L’assessore è intervenuto dopo il caso del 38enne italiano contagiato da coronavirus a Codogno, in provincia di Lodi, e delle altre due persone infette, la moglie (insegnate ma a casa da alcune settimane poiché incinta di 8 mesi) e un loro amico stretto. I tre sono ricoverati all’ospedale Sacco di Milano, un’eccellenza della nostra regione. Il 38enne, pur con lievi segnali di miglioramento, rimane gravissimo. Sarebbe stato contagiato una ventina di giorni fa, da un conoscente arrivato dalla Cina, durante una cena in un locale di Milano.

Gallera

Gallera spiega che “alla famiglia sono già stati eseguiti i tamponi” e aggiunge che “la cena con un amico che tornava dalla Cina è stata ai primi di febbraio”. Quello di Codogno “potrebbe essere un contagio asintomatico, i nostri tecnici stanno investigando per capirlo”, puntualizza. Anche pazienti, medici, infermieri e personale dell’ospedale di Codogno sono stati sottoposti agli accertamenti medici del caso.
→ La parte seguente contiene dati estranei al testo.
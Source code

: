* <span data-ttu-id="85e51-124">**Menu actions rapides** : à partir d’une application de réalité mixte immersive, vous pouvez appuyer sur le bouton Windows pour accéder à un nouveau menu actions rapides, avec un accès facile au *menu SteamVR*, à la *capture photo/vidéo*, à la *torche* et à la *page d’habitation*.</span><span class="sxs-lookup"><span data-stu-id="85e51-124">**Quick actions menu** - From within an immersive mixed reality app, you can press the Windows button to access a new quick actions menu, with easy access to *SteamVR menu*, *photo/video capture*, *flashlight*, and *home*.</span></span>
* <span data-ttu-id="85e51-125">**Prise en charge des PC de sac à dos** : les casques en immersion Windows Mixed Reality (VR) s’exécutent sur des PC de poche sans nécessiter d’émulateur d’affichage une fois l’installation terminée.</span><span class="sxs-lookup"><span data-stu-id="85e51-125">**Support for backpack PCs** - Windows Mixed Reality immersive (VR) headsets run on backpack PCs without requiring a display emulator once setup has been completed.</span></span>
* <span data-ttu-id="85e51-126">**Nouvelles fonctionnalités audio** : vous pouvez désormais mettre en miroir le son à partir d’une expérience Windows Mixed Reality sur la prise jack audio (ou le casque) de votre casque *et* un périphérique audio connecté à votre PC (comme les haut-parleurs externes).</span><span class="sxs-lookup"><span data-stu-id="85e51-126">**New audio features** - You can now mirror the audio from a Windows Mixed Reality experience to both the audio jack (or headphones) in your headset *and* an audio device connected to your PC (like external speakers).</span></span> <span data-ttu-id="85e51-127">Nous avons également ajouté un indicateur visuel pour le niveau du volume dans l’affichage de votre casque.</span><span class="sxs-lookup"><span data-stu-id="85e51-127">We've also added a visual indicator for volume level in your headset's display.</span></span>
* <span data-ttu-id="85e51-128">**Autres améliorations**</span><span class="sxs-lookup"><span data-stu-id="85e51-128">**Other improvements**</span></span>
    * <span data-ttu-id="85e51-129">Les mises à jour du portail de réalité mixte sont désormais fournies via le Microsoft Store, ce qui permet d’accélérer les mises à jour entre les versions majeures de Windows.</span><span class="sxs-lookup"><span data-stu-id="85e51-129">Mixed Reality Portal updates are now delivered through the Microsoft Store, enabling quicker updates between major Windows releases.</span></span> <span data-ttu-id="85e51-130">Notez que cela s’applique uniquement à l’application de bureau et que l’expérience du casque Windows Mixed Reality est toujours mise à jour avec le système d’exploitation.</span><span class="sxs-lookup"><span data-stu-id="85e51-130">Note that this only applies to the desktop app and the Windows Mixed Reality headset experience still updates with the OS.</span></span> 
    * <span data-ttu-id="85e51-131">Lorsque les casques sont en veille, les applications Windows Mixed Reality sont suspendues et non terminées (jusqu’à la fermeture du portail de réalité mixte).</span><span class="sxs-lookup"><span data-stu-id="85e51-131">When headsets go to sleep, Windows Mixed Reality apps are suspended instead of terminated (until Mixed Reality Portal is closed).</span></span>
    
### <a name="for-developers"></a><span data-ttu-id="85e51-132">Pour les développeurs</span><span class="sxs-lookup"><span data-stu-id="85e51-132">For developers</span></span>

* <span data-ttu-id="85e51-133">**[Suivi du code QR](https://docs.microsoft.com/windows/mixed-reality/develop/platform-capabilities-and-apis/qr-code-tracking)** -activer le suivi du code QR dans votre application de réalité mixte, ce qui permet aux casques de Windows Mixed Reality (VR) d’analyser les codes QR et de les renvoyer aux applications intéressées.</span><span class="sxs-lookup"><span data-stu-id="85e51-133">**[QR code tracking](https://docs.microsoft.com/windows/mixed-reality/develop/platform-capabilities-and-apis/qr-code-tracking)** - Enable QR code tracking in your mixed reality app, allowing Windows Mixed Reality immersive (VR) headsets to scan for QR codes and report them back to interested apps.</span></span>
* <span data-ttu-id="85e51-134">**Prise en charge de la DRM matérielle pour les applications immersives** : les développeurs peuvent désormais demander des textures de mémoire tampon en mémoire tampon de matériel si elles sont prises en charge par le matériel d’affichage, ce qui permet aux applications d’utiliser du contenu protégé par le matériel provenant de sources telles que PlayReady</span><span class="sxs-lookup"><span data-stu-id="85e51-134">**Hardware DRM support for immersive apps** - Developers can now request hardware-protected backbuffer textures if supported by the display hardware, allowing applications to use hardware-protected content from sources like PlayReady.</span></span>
“Stiamo verificando tutti i lavoratori che operano nella stessa azienda di questo paziente, stiamo procedendo ai tamponi. Cerchiamo di individuare tutti i contatti, più o meno stretti, per metterli in isolamento e verificare le loro condizioni di salute”, prosegue l’assessore.

“Chi ha avuto un contatto diretto con lui – ha aggiunto – deve subito chiamare l’Ats per fare il tampone. Solo chi ha avuto un contatto stretto con l’uomo negli ultimi quindici giorni senta l’ospedale di Codogno o di Lodi per gli accertamenti. Chi abita nel territorio di Codogno stia tranquillo: stiamo agendo in maniera capillare e tempestiva. Sono quasi cento le persone che stiamo ‘screenando’ da ieri sera alle dieci”.

Il Ministero della Salute fa sapere che si stanno valutando strutture militari lombarde, simili alla cittadella della Cerignola a Roma, per ospitare possibili persone che saranno costrette a rimanere in quarantena.

Nel frattempo il numero dei morti in Cina per Coronavirus sale a 2233, ma negli ultimi giorni i decessi, così come i contagi, sono in calo. Insomma, mentre nel Paese orientale si vede la fine del tunnel, il problema si sta spostando in Europa, in Italia e in Lombardia.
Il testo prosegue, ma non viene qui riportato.